Fotoreseptörler Nedir?
Fotoreseptörler retinada bulunan sinir hücreleridir. Bu elementler ışık dalgalarına duyarlıdır ve önemli bir iletim işlevi görürler, yani gözün arkasına ulaşan ışığı, optik sinir yoluyla beyne iletilmek üzere (önce kimyasal, sonra elektriksel) bilgiye dönüştürebilirler.
Retinanın fotoreseptörleri koni ve çubuklara ayrılır. Yapısal farklılıkları önemli fonksiyonel özelliklerle ilgilidir. Örneğin, çubuklar "daha az net bir görüntü iletir, ancak konilerden daha fazla sayıda fotopigmente sahiptir ve düşük ışık koşullarında daha hassastır. Tüm çubuklar aynı fotopigmenti (rodopsin) içerirken, koniler aynı değildir. Bu son fotoreseptörler, aslında, çeşitli renklerin ayrımını garanti eden üç farklı tipte ışığa duyarlı pigmente (iyodopsinler) sahiptir (retinanın her konisi, üç fotopigmentten sadece birini içerir). Ek olarak, koniler gündüz görüşünden sorumludur ve ayrıntıları doğru bir şekilde yakalar.
Özellikler ve işlevler
Koniler ve çubuklar, ışığı alma ve beyne iletmek için uyarlama işlevine sahip son derece özel hücrelerdir.
Görme sürecinde, fotoreseptörler görevleri böler:
- Koniler, net ve merkezi görüşten sorumludur, ince ayrıntıları görmenizi sağlar ve esas olarak gündüz görüşünde (fotopik) veya yapay ışık kaynaklarının varlığında kullanılır.Her biri, görünür spektrumdaki farklı dalga boylarına duyarlı hale getiren bir pigment içeren üç tip koni vardır; özellikle, sırasıyla mavi, yeşil ve kırmızıya karşılık gelen 420, 530 ve 560 nm'de absorpsiyon tepe noktalarına sahiptirler. .Bu nedenle koniler renkleri algılayabilir.
- Çubuklar ise ışığa karşı çok yüksek hassasiyete sahiptir ve gece ve düşük ışık yoğunluğunun (skotopik veya alacakaranlık görüşü) varlığında bile görmenizi sağlar.
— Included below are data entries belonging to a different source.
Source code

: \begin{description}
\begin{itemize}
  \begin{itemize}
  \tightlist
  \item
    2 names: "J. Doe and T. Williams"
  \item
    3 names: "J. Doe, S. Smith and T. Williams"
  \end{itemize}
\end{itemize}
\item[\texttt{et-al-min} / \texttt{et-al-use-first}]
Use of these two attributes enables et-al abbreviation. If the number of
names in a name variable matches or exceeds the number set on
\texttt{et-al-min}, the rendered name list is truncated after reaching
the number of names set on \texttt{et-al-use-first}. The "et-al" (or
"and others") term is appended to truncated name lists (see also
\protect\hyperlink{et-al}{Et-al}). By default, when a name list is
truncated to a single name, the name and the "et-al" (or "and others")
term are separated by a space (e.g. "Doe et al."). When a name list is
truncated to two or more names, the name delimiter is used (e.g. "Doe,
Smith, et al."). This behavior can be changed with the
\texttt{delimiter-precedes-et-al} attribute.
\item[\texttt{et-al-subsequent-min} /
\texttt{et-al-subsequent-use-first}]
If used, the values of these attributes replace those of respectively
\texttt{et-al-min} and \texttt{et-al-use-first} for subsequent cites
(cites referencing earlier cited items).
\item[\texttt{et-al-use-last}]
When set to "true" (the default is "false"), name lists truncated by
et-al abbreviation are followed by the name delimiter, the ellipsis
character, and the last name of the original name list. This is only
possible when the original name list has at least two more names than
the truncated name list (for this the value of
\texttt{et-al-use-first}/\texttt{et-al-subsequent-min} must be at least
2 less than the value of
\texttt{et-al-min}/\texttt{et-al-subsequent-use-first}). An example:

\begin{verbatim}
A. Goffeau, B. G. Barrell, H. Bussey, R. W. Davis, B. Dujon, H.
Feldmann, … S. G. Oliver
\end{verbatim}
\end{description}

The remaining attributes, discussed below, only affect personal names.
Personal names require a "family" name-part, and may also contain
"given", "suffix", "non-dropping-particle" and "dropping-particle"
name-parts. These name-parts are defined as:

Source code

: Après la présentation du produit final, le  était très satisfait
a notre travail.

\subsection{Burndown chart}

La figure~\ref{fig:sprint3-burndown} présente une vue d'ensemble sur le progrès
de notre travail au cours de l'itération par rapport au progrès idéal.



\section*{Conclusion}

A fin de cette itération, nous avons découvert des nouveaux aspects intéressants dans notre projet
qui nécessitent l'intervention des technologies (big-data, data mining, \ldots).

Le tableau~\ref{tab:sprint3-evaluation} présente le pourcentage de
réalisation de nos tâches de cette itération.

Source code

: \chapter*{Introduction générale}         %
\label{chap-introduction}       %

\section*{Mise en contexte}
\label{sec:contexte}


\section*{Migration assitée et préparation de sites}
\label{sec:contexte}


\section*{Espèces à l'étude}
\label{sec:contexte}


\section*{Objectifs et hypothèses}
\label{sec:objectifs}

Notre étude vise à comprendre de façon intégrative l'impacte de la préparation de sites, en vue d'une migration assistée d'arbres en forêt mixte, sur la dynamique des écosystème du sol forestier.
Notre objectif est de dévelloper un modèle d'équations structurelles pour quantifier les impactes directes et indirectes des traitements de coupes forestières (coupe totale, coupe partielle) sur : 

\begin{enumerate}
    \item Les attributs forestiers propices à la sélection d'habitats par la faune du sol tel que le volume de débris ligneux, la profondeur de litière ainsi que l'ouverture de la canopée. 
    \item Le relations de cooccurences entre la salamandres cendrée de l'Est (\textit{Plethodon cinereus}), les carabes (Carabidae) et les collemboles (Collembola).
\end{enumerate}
Ancak bu fotoreseptörler kaliteli görüntüler oluşturamazlar ve renkleri ayırt edemezler. Çubuklar, aslında, yalnızca beyaz, siyah ve gri tonlarıyla karakterize edilen akromatik görüşe müdahale eder.
Koniler ve çubuklar bu nedenle tamamlayıcıdır ve senkronize çalışmaları mükemmel görüşü garanti eder.